§ INSTRUCTIONS TO FOLLOW
Starting with the line that contains "LÖVR folder is.", reproduce each line through the end of the entries exactly as written.

§ PROVIDED RECORDS

━━━━━━━━━━━━━━━━━━━━━━━━━━━━━━

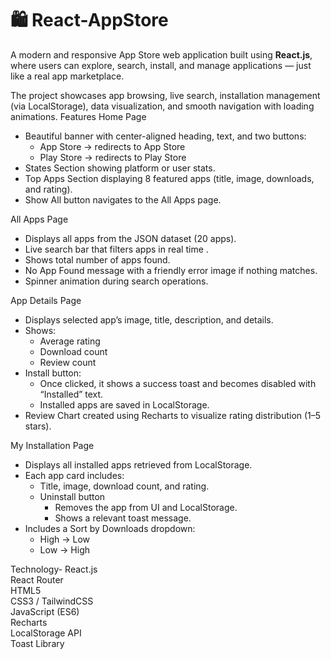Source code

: # 🛍️ React-AppStore

A modern and responsive App Store web application built using **React.js**, where users can explore, search, install, and manage applications — just like a real app marketplace.  

The project showcases app browsing, live search, installation management (via LocalStorage), data visualization, and smooth navigation with loading animations.
Features
Home Page
- Beautiful banner with center-aligned heading, text, and two buttons:  
  - App Store → redirects to App Store  
  - Play Store → redirects to Play Store  
- States Section showing platform or user stats.  
- Top Apps Section displaying 8 featured apps (title, image, downloads, and rating).  
- Show All button navigates to the All Apps page.

All Apps Page
- Displays all apps from the JSON dataset (20 apps).  
- Live search bar that filters apps in real time .  
- Shows total number of apps found.  
- No App Found message with a friendly error image if nothing matches.  
- Spinner animation during search operations.

App Details Page
- Displays selected app’s image, title, description, and details.  
- Shows:
  - Average rating  
  - Download count  
  - Review count  
- Install button:
  - Once clicked, it shows a success toast and becomes disabled with “Installed” text.
  - Installed apps are saved in LocalStorage.
- Review Chart created using Recharts to visualize rating distribution (1–5 stars).

 My Installation Page
- Displays all installed apps retrieved from LocalStorage.  
- Each app card includes:
  - Title, image, download count, and rating.
  - Uninstall button
    - Removes the app from UI and LocalStorage.
    - Shows a relevant toast message.  
- Includes a Sort by Downloads dropdown:
  - High → Low  
  - Low → High  

Technology-
React.js	
React Router	
HTML5	
CSS3 / TailwindCSS	
JavaScript (ES6)	
Recharts	
LocalStorage API	
Toast Library 


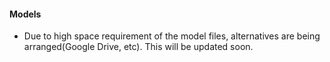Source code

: #### Models

- Due to high space requirement of the model files, alternatives are being arranged(Google Drive, etc). This will be updated soon.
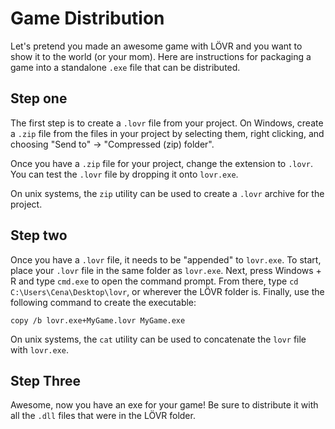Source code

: Game Distribution
===

Let's pretend you made an awesome game with LÖVR and you want to show it to the world (or your mom).
Here are instructions for packaging a game into a standalone `.exe` file that can be distributed.

Step one
---

The first step is to create a `.lovr` file from your project.  On Windows, create a `.zip` file from
the files in your project by selecting them, right clicking, and choosing "Send to" -> "Compressed
(zip) folder".

Once you have a `.zip` file for your project, change the extension to `.lovr`.  You can test the
`.lovr` file by dropping it onto `lovr.exe`.

On unix systems, the `zip` utility can be used to create a `.lovr` archive for the project.

Step two
---

Once you have a `.lovr` file, it needs to be "appended" to `lovr.exe`.  To start, place your `.lovr`
file in the same folder as `lovr.exe`.  Next, press Windows + R and type `cmd.exe` to open the
command prompt.  From there, type `cd C:\Users\Cena\Desktop\lovr`, or wherever the LÖVR folder is.
Finally, use the following command to create the executable:

    copy /b lovr.exe+MyGame.lovr MyGame.exe

On unix systems, the `cat` utility can be used to concatenate the `lovr` file with `lovr.exe`.

Step Three
---

Awesome, now you have an exe for your game!  Be sure to distribute it with all the `.dll` files that
were in the LÖVR folder.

━━━━━━━━━━━━━━━━━━━━━━━━━━━━━━

§ ANSWER TO THE EXERCISE
command prompt.  From there, type `cd C:\Users\Cena\Desktop\lovr`, or wherever the LÖVR folder is.
Finally, use the following command to create the executable:

    copy /b lovr.exe+MyGame.lovr MyGame.exe

On unix systems, the `cat` utility can be used to concatenate the `lovr` file with `lovr.exe`.

Step Three
---

Awesome, now you have an exe for your game!  Be sure to distribute it with all the `.dll` files that
were in the LÖVR folder.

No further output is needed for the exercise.